** Opening Given data block **

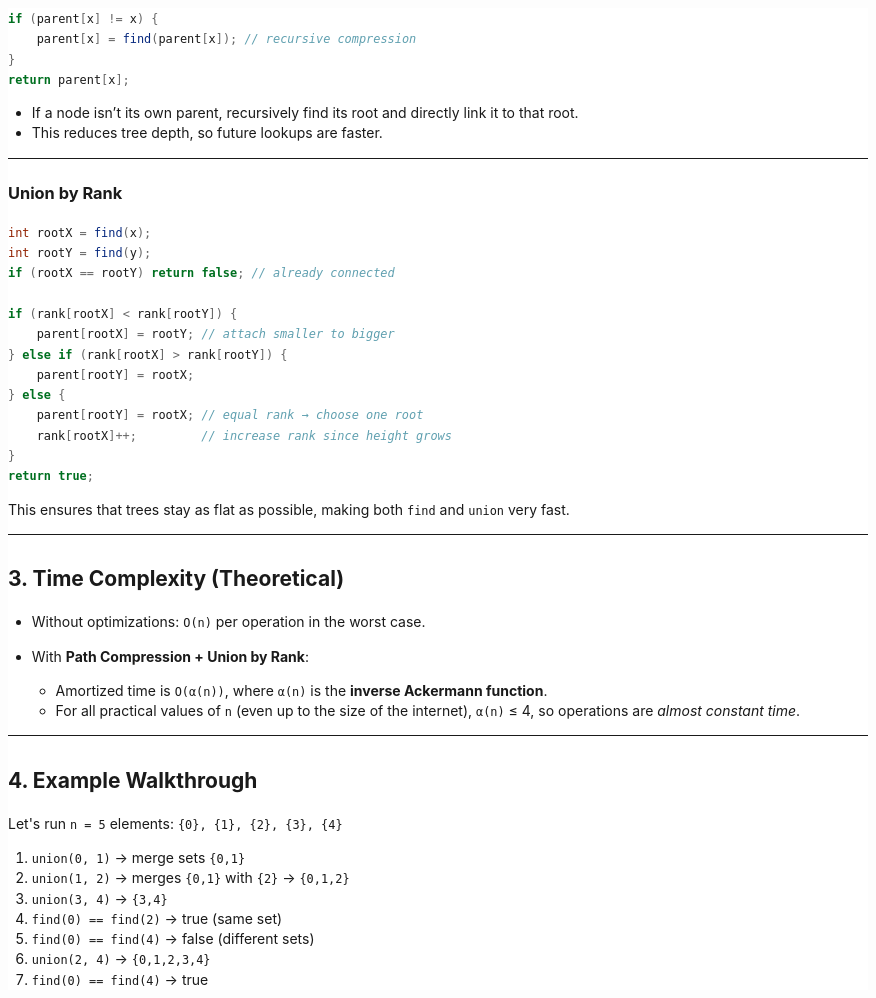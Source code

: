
 ```java
if (parent[x] != x) {
    parent[x] = find(parent[x]); // recursive compression
}
return parent[x];
```

* If a node isn’t its own parent, recursively find its root and directly link it to that root.
* This reduces tree depth, so future lookups are faster.

---

### **Union by Rank**

```java
int rootX = find(x);
int rootY = find(y);
if (rootX == rootY) return false; // already connected

if (rank[rootX] < rank[rootY]) {
    parent[rootX] = rootY; // attach smaller to bigger
} else if (rank[rootX] > rank[rootY]) {
    parent[rootY] = rootX;
} else {
    parent[rootY] = rootX; // equal rank → choose one root
    rank[rootX]++;         // increase rank since height grows
}
return true;
```

This ensures that trees stay as flat as possible, making both `find` and `union` very fast.

---

## **3. Time Complexity (Theoretical)**

* Without optimizations: `O(n)` per operation in the worst case.
* With **Path Compression + Union by Rank**:

  * Amortized time is `O(α(n))`, where `α(n)` is the **inverse Ackermann function**.
  * For all practical values of `n` (even up to the size of the internet), `α(n)` ≤ 4, so operations are *almost constant time*.

---

## **4. Example Walkthrough**

Let's run `n = 5` elements: `{0}, {1}, {2}, {3}, {4}`

1. `union(0, 1)` → merge sets `{0,1}`
2. `union(1, 2)` → merges `{0,1}` with `{2}` → `{0,1,2}`
3. `union(3, 4)` → `{3,4}`
4. `find(0) == find(2)` → true (same set)
5. `find(0) == find(4)` → false (different sets)
6. `union(2, 4)` → `{0,1,2,3,4}`
7. `find(0) == find(4)` → true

** Closing Given data block **

→ **Work instruction**
Repeat each entry exactly as given; no pictures belong in the copy.

→ **Result**
Source code

:
 ```java
if (parent[x] != x) {
    parent[x] = find(parent[x]); // recursive compression
}
return parent[x];
```

* If a node isn’t its own parent, recursively find its root and directly link it to that root.
* This reduces tree depth, so future lookups are faster.

---

### **Union by Rank**

```java
int rootX = find(x);
int rootY = find(y);
if (rootX == rootY) return false; // already connected

if (rank[rootX] < rank[rootY]) {
    parent[rootX] = rootY; // attach smaller to bigger
} else if (rank[rootX] > rank[rootY]) {
    parent[rootY] = rootX;
} else {
    parent[rootY] = rootX; // equal rank → choose one root
    rank[rootX]++;         // increase rank since height grows
}
return true;
```

This ensures that trees stay as flat as possible, making both `find` and `union` very fast.

---

## **3. Time Complexity (Theoretical)**

* Without optimizations: `O(n)` per operation in the worst case.
* With **Path Compression + Union by Rank**:

  * Amortized time is `O(α(n))`, where `α(n)` is the **inverse Ackermann function**.
  * For all practical values of `n` (even up to the size of the internet), `α(n)` ≤ 4, so operations are *almost constant time*.

---

## **4. Example Walkthrough**

Let's run `n = 5` elements: `{0}, {1}, {2}, {3}, {4}`

1. `union(0, 1)` → merge sets `{0,1}`
2. `union(1, 2)` → merges `{0,1}` with `{2}` → `{0,1,2}`
3. `union(3, 4)` → `{3,4}`
4. `find(0) == find(2)` → true (same set)
5. `find(0) == find(4)` → false (different sets)
6. `union(2, 4)` → `{0,1,2,3,4}`
7. `find(0) == find(4)` → true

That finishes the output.